#### What to work on
Your answer should consist of the lines below that hold the word "project".

+ + + + + + +

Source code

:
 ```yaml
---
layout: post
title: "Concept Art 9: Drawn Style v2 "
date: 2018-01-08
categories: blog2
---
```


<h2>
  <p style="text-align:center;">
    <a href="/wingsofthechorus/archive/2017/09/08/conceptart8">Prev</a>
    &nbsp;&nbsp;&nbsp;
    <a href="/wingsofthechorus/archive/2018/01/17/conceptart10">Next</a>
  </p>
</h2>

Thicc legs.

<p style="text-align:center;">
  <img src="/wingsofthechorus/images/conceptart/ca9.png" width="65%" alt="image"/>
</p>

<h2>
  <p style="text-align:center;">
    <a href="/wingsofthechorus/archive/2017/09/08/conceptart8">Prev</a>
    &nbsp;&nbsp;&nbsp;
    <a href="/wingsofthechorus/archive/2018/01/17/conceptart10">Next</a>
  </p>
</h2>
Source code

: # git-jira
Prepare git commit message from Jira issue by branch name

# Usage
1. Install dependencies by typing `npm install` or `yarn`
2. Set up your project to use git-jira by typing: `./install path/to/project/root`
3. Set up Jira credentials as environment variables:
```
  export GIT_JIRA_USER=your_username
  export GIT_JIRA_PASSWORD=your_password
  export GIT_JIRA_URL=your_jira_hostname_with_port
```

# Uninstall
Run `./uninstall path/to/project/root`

+ + + + + + +

#### Result of this task
2. Set up your project to use git-jira by typing: `./install path/to/project/root`
Run `./uninstall path/to/project/root`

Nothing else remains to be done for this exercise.